AbstractWildfires can abruptly transform forests, char vegetation and soils, and create an environment susceptible to postfire erosion and runoff to nearby surface waters serving as potable water supplies. The rising trend in wildfire activity increases the risk to source waters, while postwildfire implications on drinking water treatment are not well understood. A laboratory‐based approach was used to simulate the effects of forest floor heating during wildfire on water quality. Surface soil and litter samples were heated in a furnace and leached to evaluate changes to water‐soluble compounds. Leachates were diluted to a dissolved organic carbon (DOC) concentration of 5.0 ± 1.0 mgC/L. Heated and unheated (control) leachates were compared for dissolved organic matter (DOM) properties, treatability by alum coagulation, and disinfection byproduct formation. Size exclusion chromatography, optical property characterization, and organic nitrogen levels suggest that the DOM character shifted to lower‐molecular‐weight, nitrogen‐enriched aromatic compounds following heating.
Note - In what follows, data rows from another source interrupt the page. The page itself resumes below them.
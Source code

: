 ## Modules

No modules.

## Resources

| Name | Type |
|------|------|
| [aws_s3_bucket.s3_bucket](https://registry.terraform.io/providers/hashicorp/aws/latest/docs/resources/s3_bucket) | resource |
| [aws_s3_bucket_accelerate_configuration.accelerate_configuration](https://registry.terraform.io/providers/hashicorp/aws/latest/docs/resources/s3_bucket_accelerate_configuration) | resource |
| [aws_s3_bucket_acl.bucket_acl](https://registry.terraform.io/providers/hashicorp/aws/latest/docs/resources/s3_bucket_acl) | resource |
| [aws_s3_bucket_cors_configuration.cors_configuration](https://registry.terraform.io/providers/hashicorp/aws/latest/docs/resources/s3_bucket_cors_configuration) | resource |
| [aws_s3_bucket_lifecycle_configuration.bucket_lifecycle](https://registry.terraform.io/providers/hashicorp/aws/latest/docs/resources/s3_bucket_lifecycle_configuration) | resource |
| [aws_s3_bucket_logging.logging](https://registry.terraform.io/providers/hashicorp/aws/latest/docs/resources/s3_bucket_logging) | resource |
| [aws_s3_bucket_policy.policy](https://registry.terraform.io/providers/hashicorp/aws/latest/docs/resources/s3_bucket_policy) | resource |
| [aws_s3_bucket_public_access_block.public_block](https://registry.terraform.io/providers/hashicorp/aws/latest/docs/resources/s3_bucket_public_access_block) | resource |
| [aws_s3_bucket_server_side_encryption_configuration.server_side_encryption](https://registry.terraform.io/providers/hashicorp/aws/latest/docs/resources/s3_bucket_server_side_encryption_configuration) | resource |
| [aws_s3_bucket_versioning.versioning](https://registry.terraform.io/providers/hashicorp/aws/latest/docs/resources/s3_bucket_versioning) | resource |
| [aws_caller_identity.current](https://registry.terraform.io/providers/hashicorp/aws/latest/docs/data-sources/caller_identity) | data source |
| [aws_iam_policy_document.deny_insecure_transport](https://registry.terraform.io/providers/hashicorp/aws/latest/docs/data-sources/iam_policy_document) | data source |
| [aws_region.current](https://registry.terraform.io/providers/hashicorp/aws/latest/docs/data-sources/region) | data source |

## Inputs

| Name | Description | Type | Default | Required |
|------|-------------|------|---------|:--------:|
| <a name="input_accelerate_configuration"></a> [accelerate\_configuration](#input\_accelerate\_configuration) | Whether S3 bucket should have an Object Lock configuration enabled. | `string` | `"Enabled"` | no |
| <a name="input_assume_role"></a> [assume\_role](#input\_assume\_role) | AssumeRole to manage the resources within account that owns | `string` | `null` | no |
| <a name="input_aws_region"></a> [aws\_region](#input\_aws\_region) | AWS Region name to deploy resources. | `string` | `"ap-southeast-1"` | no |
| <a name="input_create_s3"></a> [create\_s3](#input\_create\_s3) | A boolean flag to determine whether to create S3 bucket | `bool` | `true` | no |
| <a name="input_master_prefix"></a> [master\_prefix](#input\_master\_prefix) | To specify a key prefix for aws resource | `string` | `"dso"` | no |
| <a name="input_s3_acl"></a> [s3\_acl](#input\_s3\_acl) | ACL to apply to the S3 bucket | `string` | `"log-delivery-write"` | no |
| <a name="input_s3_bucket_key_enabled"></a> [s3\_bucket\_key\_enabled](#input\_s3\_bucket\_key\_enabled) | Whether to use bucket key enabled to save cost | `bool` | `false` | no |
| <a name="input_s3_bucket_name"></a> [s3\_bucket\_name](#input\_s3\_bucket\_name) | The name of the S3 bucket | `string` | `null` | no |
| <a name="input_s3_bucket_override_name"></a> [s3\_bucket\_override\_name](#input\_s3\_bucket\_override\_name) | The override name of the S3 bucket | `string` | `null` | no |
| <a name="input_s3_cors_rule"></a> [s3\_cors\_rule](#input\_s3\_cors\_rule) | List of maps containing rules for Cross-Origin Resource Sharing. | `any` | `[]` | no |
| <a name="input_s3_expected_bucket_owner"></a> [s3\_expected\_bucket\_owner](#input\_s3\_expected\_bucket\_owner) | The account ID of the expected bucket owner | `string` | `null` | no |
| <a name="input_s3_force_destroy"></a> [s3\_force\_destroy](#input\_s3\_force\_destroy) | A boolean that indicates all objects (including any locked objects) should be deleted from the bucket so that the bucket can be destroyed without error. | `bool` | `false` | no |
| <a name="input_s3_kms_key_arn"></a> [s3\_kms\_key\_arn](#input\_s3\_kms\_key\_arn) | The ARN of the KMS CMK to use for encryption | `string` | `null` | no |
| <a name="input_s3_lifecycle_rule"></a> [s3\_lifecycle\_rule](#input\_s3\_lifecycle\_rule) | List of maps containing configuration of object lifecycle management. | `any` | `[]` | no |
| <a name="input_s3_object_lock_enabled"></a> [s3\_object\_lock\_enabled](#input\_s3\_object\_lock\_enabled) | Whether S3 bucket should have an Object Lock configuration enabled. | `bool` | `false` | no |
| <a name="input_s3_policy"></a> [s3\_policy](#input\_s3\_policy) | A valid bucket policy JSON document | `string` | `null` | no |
Raw water total trihalomethane and haloacetic acid precursor yields were not significantly different following heating; however, pairwise responses varied. Chloropicrin precursor yields increased by an average of 155% following heating, while haloacetonitrile precursor yields showed minimal changes. Even at high coagulant doses (>80 mg/L), the heated leachates consistently exhibited a poor coagulation response to turbidity and DOC removal. The DOC removal per mg alum was statistically lower for the heated leachates compared to the control samples (mean Δ = −0.06 mgC/mg‐alum). The adverse effect of heating on the DOC removal of the leachates might be explained by a lower‐molecular‐weight DOM composition. While findings suggest an altered DOM character, utilities may also experience an increase in influent DOC concentrations coupled with higher, or even extreme, sediment loads, resulting in compounding effects on water treatment.